Problem description:
Would you please return the lines of the entries below starting at the line that has "pins are not" and ending at the line that has "3. The SD bootloader", both included, exactly as they are?

Recorded data:
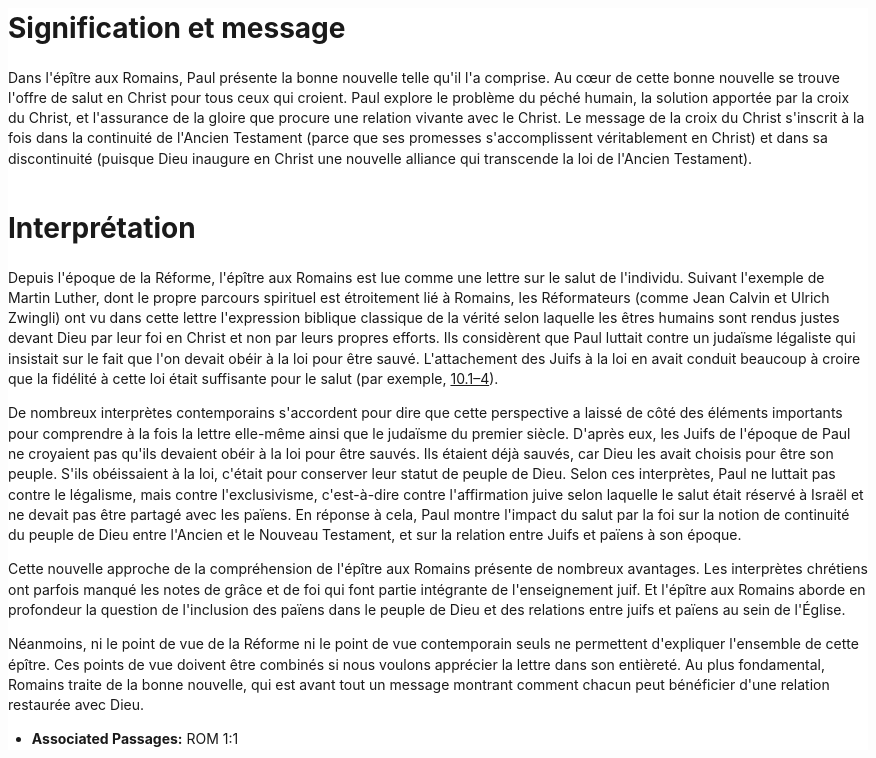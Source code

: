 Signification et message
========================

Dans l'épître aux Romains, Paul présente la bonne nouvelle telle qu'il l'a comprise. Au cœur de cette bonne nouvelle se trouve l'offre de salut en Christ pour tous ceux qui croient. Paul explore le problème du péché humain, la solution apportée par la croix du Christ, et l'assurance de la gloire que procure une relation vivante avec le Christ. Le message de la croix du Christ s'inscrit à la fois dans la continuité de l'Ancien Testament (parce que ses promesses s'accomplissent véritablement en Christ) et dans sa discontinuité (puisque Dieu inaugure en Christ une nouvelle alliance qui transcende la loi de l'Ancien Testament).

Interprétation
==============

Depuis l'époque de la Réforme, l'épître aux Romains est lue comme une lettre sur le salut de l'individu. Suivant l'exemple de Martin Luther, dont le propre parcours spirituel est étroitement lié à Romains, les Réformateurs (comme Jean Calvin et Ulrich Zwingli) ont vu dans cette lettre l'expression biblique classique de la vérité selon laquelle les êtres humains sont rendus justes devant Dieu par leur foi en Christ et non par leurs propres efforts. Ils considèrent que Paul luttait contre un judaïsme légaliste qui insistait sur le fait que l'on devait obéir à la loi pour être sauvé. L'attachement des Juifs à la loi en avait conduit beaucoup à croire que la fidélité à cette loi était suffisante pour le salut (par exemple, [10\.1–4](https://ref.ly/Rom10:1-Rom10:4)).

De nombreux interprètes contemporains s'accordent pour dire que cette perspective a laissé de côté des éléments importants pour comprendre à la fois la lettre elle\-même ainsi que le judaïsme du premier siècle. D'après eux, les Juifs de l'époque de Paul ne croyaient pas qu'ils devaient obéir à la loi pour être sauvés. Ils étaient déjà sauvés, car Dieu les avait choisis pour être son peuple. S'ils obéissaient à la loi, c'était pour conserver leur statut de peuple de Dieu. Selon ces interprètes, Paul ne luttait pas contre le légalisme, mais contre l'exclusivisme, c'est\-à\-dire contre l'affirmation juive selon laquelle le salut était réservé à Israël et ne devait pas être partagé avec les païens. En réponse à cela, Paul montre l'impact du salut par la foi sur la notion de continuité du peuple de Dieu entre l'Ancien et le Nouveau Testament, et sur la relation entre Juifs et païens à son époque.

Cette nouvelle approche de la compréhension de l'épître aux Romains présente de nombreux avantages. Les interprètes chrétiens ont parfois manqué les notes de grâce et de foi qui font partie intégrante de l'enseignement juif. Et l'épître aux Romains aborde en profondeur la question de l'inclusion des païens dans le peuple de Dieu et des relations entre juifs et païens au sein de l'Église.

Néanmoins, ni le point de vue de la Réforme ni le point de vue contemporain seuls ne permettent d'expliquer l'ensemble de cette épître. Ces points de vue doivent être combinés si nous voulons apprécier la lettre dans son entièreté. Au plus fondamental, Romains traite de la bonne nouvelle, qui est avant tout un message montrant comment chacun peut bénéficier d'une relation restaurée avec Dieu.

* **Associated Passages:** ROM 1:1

--

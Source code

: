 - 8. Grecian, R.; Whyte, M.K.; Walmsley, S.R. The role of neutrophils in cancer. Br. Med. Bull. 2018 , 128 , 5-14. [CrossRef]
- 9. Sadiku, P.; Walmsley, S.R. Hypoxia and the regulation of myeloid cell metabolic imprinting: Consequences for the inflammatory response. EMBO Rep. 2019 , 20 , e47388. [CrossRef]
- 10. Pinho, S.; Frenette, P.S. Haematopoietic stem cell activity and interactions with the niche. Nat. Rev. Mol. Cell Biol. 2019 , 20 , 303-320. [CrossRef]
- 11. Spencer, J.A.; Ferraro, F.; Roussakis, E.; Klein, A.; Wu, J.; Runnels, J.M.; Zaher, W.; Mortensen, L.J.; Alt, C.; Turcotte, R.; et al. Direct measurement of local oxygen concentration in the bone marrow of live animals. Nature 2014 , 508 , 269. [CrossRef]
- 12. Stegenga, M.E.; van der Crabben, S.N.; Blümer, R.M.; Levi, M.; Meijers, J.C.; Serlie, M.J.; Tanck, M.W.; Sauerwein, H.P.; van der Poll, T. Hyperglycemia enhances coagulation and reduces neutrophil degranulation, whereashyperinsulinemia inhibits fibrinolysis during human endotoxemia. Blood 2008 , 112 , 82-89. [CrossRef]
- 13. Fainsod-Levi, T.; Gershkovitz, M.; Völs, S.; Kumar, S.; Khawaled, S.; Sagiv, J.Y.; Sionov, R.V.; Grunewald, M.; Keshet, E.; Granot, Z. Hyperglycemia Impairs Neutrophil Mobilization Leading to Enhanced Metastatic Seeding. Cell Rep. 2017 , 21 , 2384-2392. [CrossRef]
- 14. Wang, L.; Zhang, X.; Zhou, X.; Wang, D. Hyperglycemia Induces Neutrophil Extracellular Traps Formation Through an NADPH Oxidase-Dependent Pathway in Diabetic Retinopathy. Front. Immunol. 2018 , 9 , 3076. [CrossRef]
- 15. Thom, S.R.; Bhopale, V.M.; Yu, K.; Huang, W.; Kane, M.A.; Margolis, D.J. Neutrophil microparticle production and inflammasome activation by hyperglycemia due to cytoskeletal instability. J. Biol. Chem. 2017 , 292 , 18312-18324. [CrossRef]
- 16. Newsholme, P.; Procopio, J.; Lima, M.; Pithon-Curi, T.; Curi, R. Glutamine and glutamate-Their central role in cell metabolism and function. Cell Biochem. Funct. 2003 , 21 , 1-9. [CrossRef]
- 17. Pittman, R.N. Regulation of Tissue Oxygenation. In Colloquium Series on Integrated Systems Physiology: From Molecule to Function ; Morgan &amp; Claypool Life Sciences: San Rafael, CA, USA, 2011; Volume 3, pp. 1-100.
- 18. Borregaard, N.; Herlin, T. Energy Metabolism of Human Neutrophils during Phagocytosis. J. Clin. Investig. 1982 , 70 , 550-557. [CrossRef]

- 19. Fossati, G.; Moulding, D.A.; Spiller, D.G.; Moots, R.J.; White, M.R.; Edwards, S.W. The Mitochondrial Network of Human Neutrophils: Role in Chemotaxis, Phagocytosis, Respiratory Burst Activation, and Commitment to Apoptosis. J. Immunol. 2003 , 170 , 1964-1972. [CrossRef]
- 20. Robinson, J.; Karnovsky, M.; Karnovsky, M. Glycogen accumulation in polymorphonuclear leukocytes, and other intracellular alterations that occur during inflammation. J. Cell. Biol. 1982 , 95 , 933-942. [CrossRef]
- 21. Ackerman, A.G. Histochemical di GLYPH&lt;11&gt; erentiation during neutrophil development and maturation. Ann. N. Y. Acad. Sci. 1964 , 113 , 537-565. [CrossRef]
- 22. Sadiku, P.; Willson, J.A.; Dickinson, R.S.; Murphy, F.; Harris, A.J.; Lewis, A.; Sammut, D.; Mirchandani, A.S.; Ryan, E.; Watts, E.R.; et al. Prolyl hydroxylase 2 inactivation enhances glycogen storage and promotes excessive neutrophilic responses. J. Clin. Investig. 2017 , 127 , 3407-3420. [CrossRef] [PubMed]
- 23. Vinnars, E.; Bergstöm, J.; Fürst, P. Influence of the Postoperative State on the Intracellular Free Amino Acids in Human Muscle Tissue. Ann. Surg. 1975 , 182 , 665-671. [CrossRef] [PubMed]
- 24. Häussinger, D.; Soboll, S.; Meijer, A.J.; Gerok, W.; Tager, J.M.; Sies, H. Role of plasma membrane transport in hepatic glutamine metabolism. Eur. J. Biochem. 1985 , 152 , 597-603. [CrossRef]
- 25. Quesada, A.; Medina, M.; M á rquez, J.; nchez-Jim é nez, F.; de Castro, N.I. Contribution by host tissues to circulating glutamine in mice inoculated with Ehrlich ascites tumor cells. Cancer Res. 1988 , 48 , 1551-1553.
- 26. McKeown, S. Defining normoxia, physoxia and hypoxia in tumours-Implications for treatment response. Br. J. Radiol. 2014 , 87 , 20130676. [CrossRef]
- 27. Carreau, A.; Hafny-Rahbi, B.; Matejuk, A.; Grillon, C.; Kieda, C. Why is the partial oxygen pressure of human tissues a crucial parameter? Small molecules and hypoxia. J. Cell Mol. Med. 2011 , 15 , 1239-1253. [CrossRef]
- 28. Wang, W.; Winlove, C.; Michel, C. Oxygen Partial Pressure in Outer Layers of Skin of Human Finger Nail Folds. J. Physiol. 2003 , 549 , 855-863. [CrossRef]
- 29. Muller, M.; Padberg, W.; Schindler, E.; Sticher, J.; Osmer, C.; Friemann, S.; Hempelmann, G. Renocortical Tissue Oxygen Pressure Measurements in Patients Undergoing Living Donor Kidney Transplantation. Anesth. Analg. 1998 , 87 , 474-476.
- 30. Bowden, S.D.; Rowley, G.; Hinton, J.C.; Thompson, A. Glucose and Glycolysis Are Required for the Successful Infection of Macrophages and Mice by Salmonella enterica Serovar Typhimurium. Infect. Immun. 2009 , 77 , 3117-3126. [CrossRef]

* * *

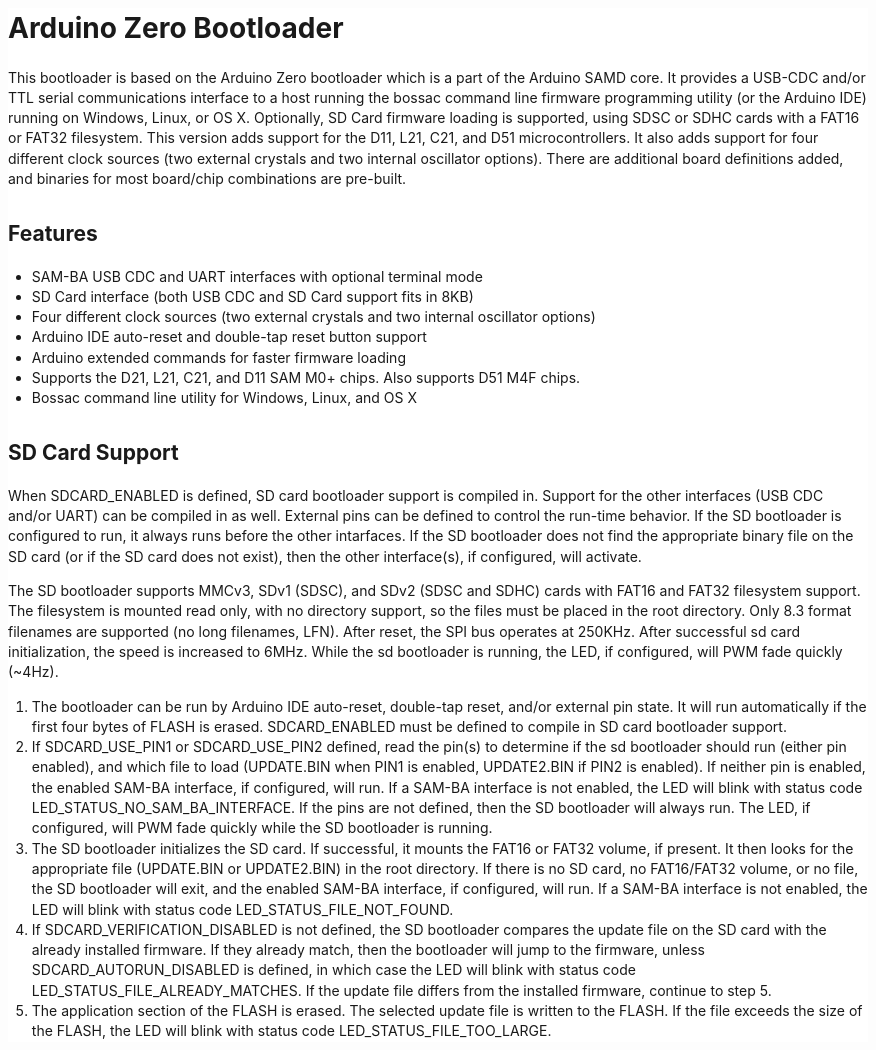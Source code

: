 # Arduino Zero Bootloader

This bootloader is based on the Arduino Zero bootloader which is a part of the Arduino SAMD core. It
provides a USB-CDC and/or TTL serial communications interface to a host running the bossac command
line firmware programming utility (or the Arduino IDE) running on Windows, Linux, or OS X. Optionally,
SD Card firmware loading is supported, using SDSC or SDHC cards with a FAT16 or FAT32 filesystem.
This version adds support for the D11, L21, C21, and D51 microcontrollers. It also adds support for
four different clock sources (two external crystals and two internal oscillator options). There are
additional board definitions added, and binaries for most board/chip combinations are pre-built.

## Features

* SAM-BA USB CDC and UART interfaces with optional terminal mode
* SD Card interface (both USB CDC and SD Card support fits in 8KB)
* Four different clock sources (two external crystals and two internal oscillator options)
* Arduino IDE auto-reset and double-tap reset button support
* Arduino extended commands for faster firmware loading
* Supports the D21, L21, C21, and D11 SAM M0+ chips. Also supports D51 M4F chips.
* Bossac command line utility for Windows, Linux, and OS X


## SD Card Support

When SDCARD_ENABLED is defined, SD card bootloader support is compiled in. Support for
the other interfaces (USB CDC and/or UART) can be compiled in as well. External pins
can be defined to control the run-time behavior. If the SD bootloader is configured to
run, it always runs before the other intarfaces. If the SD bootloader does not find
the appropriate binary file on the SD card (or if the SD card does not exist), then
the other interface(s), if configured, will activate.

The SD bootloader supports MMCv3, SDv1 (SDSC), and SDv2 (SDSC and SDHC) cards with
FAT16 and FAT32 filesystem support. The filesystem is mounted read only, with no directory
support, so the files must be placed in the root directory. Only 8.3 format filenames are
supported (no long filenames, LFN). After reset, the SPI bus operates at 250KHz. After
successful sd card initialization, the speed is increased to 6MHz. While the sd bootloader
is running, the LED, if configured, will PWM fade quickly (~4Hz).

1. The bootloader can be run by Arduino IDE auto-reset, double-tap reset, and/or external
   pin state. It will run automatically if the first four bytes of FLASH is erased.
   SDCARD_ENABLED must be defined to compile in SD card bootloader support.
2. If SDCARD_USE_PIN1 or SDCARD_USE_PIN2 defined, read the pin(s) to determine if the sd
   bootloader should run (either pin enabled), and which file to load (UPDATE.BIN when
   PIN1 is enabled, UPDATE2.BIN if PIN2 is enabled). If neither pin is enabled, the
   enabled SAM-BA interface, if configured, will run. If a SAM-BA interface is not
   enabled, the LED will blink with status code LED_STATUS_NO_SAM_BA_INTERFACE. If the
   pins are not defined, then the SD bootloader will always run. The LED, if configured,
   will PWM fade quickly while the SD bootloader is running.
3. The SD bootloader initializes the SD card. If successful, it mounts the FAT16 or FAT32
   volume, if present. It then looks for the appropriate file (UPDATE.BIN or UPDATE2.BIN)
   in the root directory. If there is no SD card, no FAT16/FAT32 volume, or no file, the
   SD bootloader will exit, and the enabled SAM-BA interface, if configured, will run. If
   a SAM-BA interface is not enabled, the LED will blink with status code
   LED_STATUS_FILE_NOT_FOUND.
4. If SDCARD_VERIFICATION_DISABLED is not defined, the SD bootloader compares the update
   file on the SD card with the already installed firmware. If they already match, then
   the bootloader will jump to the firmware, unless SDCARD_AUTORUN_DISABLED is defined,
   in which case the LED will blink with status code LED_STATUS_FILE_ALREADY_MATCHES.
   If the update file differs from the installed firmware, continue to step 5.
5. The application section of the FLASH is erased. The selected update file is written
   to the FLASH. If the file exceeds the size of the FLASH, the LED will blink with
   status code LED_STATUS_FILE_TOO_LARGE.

Result of this task:
   pins are not defined, then the SD bootloader will always run. The LED, if configured,
   will PWM fade quickly while the SD bootloader is running.
3. The SD bootloader initializes the SD card. If successful, it mounts the FAT16 or FAT32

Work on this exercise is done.